Some older code ignores get_for_batch_ctx
or get_same_base
and directly accesses (reads or writes) any of the other flags like dyn_size
. Which works when it is the correct instance. But otherwise it can lead to unexpected behavior.
Related is also declare_same_as
, although this might not be much a problem, even less after such refactoring. However, its logic currently is quite complicated, and should be simplified.
I'm also not sure about a good way to solve this. Maybe dyn_size
and dyn_size_ext
should be hidden away, and only be accessible through functions get_...
and set_...
, which would also require the batch
and ctx
.
Another big problem is the special role of the batch dim (#920), and all the extra logic around BatchInfo
, and when Data.batch
or Dim.batch
should be set, and what it actually should be set to. In principle, we should not need any special logic for the batch dim, and it should be treated just like other dims.
One feature which is available for the batch dim (BatchInfo
) but not for other dims is the flattening logic, and also the special beam search logic.
I think the flattening should be done in a way that you could combine multiple dims (but any dims) and you would get a new flattened dim. Nothing would be specific about the batch dim. There would be meta info attached to the combined dim to be able to recover the individual dims.
The beam should just be another separate dim, not merged into the batch dim. And then there could also be meta information attached to it, what we basically have in SearchBeam
.
Related is also the definition of dim tag equality (#634). This is still not well defined in all cases.
A bit related is also dim tag math, and esp questions on equality in those cases. However, I think this was not too much of a problem so far, except that the equality logic was also broken in its own ways in those cases.
Further, there is also the derived_from_tag
and derived_from_op
logic, which is yet another heuristic for certain equality matching. Maybe this is not needed when dim tags are used everywhere consistently.
And there is also is_dim_known
, undefined
, which are also not so well defined.
Such changes might break some older code. But on RETURNN side, this can all be fixed. And there should not be much (or any) external code yet using this.

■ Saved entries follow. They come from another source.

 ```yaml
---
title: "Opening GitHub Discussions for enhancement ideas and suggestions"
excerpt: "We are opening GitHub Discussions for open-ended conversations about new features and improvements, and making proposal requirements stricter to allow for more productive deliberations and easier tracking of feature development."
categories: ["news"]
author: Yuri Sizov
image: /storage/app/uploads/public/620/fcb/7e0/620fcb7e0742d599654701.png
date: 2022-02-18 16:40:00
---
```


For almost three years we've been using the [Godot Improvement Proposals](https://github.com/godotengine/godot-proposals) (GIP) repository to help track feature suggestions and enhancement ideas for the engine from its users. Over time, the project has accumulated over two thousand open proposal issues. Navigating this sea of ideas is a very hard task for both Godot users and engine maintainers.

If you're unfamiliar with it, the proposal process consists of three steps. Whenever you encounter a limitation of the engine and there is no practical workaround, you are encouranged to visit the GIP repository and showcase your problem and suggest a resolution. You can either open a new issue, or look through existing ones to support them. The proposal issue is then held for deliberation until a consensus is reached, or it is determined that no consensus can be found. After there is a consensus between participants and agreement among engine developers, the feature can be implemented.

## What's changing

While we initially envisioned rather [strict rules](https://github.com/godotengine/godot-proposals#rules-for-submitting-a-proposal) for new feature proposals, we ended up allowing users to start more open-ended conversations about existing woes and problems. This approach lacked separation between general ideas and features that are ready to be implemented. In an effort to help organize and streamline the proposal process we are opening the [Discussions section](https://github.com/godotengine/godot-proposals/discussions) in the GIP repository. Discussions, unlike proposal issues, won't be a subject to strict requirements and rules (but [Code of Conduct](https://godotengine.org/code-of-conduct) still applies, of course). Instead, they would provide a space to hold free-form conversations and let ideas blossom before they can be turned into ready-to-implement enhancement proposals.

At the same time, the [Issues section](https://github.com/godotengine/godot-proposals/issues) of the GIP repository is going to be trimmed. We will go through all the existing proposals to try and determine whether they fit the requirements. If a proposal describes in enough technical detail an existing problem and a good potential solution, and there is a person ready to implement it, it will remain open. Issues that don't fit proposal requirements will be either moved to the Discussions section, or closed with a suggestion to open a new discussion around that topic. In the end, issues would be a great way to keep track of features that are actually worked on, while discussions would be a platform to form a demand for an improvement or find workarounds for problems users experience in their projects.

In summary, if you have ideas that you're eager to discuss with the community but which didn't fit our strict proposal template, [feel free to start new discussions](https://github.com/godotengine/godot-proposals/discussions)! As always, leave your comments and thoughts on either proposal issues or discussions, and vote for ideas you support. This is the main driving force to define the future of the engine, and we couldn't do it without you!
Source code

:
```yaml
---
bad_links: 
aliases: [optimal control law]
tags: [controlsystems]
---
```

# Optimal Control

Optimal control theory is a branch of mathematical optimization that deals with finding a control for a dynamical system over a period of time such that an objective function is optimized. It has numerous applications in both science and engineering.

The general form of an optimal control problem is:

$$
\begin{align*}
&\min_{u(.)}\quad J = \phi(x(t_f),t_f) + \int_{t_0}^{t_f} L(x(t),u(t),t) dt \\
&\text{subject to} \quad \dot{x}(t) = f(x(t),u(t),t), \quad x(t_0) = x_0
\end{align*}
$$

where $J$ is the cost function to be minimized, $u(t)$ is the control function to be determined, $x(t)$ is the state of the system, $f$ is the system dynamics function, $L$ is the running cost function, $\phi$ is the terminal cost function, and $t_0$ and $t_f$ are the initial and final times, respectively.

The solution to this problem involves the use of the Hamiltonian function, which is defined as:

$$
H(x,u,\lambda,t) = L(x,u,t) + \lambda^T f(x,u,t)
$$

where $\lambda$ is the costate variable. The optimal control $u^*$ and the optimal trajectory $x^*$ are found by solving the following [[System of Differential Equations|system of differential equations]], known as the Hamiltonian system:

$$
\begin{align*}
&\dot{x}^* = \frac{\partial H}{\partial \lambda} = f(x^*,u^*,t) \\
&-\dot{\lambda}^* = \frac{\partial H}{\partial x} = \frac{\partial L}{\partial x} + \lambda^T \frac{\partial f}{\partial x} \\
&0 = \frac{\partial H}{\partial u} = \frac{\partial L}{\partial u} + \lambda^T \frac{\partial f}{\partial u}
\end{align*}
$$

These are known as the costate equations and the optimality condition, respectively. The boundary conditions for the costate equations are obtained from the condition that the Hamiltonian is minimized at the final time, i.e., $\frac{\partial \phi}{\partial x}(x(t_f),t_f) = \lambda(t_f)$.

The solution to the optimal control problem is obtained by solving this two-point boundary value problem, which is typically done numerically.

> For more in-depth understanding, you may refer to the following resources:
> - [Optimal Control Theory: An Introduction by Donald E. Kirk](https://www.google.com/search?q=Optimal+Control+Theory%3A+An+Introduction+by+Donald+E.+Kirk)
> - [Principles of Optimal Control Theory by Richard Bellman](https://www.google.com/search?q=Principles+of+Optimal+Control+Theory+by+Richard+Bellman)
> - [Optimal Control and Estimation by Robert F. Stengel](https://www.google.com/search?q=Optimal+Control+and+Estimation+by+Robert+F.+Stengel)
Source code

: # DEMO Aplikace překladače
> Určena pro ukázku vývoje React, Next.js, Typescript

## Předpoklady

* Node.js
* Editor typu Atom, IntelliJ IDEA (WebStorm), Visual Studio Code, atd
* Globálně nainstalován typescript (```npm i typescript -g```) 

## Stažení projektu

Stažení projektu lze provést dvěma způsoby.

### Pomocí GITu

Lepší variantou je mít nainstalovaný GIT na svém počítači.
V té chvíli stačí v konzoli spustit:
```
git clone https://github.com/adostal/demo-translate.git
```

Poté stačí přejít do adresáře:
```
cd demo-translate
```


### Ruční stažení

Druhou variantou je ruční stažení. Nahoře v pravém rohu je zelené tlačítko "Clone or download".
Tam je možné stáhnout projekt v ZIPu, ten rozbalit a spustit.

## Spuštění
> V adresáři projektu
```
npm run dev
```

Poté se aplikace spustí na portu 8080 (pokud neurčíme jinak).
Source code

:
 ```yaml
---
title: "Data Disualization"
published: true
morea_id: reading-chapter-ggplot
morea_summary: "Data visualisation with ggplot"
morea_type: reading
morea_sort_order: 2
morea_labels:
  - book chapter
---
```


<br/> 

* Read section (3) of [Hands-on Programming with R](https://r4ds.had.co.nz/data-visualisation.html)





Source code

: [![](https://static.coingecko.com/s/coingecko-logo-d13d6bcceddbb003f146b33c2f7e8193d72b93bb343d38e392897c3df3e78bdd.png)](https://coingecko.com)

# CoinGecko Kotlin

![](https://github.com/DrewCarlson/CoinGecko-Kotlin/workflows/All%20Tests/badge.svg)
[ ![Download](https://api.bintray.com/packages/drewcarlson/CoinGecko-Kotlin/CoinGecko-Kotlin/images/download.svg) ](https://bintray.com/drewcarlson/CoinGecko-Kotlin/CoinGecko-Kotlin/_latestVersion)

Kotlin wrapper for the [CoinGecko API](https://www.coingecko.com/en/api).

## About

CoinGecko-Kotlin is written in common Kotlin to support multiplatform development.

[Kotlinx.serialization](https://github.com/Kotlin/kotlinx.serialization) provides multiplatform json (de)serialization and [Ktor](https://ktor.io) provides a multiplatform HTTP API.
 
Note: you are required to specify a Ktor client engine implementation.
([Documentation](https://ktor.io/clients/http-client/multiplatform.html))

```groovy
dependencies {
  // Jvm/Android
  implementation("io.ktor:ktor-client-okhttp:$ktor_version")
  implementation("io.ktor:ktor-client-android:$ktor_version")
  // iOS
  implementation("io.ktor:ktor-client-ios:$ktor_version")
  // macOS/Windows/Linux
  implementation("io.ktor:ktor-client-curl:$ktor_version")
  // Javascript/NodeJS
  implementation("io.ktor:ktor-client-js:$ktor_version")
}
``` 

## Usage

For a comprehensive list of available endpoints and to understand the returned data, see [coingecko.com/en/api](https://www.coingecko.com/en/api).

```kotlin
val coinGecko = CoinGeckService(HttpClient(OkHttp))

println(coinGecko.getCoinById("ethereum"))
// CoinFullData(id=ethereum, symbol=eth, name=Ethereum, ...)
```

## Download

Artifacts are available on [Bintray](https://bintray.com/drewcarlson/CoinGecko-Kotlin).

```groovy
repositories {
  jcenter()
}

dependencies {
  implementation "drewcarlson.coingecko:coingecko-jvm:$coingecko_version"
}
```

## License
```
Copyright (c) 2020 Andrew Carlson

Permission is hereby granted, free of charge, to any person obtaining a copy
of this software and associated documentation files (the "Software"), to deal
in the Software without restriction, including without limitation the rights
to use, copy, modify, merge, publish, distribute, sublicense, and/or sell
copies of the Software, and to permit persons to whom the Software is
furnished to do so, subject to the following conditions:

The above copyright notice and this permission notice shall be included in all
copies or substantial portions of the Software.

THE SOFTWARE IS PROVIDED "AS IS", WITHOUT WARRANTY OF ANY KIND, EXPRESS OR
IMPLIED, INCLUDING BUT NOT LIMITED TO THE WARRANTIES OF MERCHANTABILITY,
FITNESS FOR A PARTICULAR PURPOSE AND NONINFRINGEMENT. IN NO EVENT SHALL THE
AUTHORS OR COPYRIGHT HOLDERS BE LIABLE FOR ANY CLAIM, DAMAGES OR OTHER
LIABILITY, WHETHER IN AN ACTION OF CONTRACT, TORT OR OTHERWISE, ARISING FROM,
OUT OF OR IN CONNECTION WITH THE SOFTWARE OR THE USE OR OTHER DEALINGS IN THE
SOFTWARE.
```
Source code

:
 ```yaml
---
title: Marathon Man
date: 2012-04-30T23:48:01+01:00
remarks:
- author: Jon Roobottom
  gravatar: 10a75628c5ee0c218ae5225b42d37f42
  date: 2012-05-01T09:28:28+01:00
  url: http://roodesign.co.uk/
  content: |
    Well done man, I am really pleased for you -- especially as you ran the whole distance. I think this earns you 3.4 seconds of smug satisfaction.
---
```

Some examples of issues and resulting PRs caused due to the API of Dim
, where things were not really well defined:
CombineLayer
and others (Data.get_common_data
) should usebroadcast_matches=False
#666- Dim tags matching should use
allow_same_spatial_dim=False
#865 - RepeatLayer: set dyn_size_ext for out_dim #1046
- Dim tag derived_from_tag/same_as cycle due to conv+padding #1054 and Fix dim tag derived_from_tag cycle #1055
- Flatten with two losses, missing batch dmi #1057 and Fix adding batch dim #1058
- Missing Batch Info during Returnn Network construction via NNetConstructor #1069 and Batch info handling fixes #1068
- Input Data Size placeholder missing when using reduce and repeat #1102 and Dim tag declare_same_as fix #1104
- Layer output, always set batch info #1107
- Dim, set batch if not set #1112
- Dim declare_same_as, prioritize explicit defined #1114
- Dim declare_same_as fix is_dim_known logic #1151
- Dim declare_same_as fix derived_from_op cycle #1152
- Dim get_for_batch_ctx AssertionError: same_base.batch == same_base.dyn_size_ext.batch #1167 and Fix some Dim dyn_size_ext batch error #1168
- require dim tags to be defined #1246
Related issues: